Titanic Dataset Exploratory Data Analysis (EDA)
This repository contains Python code to perform Data Cleaning and Exploratory Data Analysis (EDA) on the Titanic dataset from Kaggle.
About the Dataset
The Titanic dataset consists of passenger information such as age, gender, class, embarkation point, and survival status. The goal of this analysis is to explore the relationships between variables and identify patterns and trends in the data.
Files in the Repository
-train.csv: The original dataset file. -titanic_eda.ipynb: Jupyter Notebook containing the Python code for data cleaning and exploratory data analysis. -README.md: This file, providing an overview of the project.
Data Cleaning and EDA Process
1.Importing Libraries and Loading Data: The necessary libraries (pandas, matplotlib, and seaborn) are imported, and the dataset is loaded.

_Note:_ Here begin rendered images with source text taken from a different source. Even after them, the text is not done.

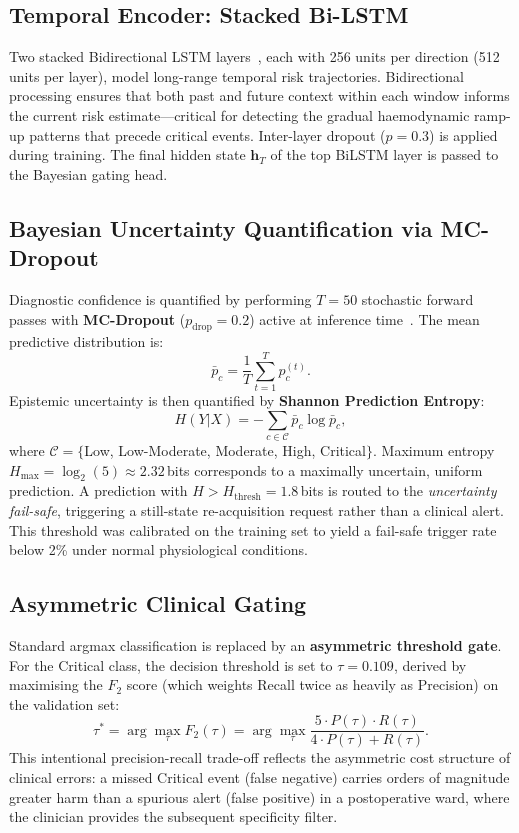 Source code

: \documentclass[conference]{IEEEtran}
\begin{document}
\subsection{Temporal Encoder: Stacked Bi-LSTM}
Two stacked Bidirectional LSTM layers~\cite{b5}, each with 256 units
per direction (512 units per layer), model long-range temporal risk
trajectories.  Bidirectional processing ensures that both past and
future context within each window informs the current risk
estimate---critical for detecting the gradual haemodynamic ramp-up
patterns that precede critical events.  Inter-layer dropout ($p=0.3$)
is applied during training.  The final hidden state $\mathbf{h}_T$ of
the top BiLSTM layer is passed to the Bayesian gating head.

\subsection{Bayesian Uncertainty Quantification via MC-Dropout}
Diagnostic confidence is quantified by performing $T=50$ stochastic
forward passes with \textbf{MC-Dropout} ($p_\mathrm{drop}=0.2$) active
at inference time~\cite{b3}.  The mean predictive distribution is:
\begin{equation}
  \bar{p}_c = \frac{1}{T}\sum_{t=1}^{T} p_c^{(t)}.
  \label{eq:mcd}
\end{equation}
Epistemic uncertainty is then quantified by \textbf{Shannon Prediction
Entropy}:
\begin{equation}
  H(Y|X) = -\sum_{c\in\mathcal{C}} \bar{p}_c \log \bar{p}_c,
  \label{eq:entropy}
\end{equation}
where $\mathcal{C} = \{$Low, Low-Moderate, Moderate, High,
Critical$\}$.  Maximum entropy $H_\mathrm{max} = \log_2(5) \approx
2.32$\,bits corresponds to a maximally uncertain, uniform prediction.
A prediction with $H > H_\mathrm{thresh} = 1.8$\,bits is routed to the
\textit{uncertainty fail-safe}, triggering a still-state
re-acquisition request rather than a clinical alert.  This threshold
was calibrated on the training set to yield a fail-safe trigger rate
below 2\% under normal physiological conditions.

\subsection{Asymmetric Clinical Gating}
Standard argmax classification is replaced by an \textbf{asymmetric
threshold gate}.  For the Critical class, the decision threshold is
set to $\tau = 0.109$, derived by maximising the $F_2$ score (which
weights Recall twice as heavily as Precision) on the validation set:
\begin{equation}
  \tau^* = \arg\max_\tau F_2(\tau)
    = \arg\max_\tau \frac{5 \cdot P(\tau) \cdot R(\tau)}
        {4 \cdot P(\tau) + R(\tau)}.
  \label{eq:f2}
\end{equation}
This intentional precision-recall trade-off reflects the asymmetric
cost structure of clinical errors: a missed Critical event (false
negative) carries orders of magnitude greater harm than a spurious
alert (false positive) in a postoperative ward, where the clinician
provides the subsequent specificity filter.
\end{document}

2.Data Cleaning: Handling missing values: Missing values in the 'Age' and 'Embarked' columns are filled, and the 'Cabin' column is dropped due to excessive missing data.
3.Exploratory Data Analysis: -Univariate analysis: Distributions of numerical features (Age), gender distribution, class distribution, and survival count are visualized. -Bivariate analysis: Relationships between variables like class vs. survival, gender vs. survival, age vs. survival, and embarked port vs. survival are explored.